Dataset entries
▼

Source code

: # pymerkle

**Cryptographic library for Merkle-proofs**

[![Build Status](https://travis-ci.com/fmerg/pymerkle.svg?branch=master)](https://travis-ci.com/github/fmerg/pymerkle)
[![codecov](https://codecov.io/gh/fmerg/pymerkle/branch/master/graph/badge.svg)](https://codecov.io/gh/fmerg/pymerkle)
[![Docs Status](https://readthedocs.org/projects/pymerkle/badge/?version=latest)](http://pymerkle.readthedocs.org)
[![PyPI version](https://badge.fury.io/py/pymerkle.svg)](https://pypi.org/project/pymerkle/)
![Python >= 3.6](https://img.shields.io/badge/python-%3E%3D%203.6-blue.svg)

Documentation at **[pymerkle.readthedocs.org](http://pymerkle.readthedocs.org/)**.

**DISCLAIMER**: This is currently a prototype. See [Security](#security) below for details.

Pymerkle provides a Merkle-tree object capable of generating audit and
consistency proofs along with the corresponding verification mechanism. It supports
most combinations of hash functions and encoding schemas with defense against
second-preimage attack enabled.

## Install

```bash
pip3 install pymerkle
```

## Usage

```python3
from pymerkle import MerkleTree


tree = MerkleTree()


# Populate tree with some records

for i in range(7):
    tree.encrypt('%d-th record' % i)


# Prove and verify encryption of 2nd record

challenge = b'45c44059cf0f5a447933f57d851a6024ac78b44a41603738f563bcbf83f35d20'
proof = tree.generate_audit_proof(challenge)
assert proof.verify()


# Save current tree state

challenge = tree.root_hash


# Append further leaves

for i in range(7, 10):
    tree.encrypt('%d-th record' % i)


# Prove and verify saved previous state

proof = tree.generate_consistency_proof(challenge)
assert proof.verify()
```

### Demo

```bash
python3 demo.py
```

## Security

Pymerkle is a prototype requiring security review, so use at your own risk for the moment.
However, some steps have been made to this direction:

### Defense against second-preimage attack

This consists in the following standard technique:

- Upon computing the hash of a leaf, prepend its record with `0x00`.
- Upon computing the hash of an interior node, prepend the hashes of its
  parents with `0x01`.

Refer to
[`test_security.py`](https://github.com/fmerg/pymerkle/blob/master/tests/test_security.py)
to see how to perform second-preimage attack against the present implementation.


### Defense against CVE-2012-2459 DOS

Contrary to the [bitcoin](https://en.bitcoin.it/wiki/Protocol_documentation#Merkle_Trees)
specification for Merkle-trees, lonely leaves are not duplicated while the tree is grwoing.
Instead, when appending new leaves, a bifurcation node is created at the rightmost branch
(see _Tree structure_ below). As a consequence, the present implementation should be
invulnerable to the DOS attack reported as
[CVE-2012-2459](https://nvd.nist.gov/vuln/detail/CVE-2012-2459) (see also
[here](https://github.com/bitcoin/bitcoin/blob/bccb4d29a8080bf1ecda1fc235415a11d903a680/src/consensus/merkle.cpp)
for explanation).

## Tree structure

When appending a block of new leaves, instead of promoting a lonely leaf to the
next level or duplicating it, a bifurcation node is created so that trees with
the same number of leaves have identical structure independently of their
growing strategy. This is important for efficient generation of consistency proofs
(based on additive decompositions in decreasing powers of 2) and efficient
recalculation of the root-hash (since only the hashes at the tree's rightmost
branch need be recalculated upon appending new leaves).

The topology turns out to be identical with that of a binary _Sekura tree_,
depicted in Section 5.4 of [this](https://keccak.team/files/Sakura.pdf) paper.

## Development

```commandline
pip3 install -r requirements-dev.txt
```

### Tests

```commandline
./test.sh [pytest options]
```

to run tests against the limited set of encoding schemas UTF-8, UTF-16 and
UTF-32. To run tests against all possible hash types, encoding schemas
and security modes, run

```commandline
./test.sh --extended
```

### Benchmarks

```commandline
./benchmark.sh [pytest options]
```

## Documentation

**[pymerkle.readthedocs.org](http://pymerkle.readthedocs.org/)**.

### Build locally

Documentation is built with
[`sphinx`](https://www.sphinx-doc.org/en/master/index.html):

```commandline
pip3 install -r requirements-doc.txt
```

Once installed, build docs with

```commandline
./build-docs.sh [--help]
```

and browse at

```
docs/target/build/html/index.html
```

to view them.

▲

Using the data above, return every line that contains the string "encoding".

RESPONSE TO THE TASK ▸
most combinations of hash functions and encoding schemas with defense against
to run tests against the limited set of encoding schemas UTF-8, UTF-16 and
UTF-32. To run tests against all possible hash types, encoding schemas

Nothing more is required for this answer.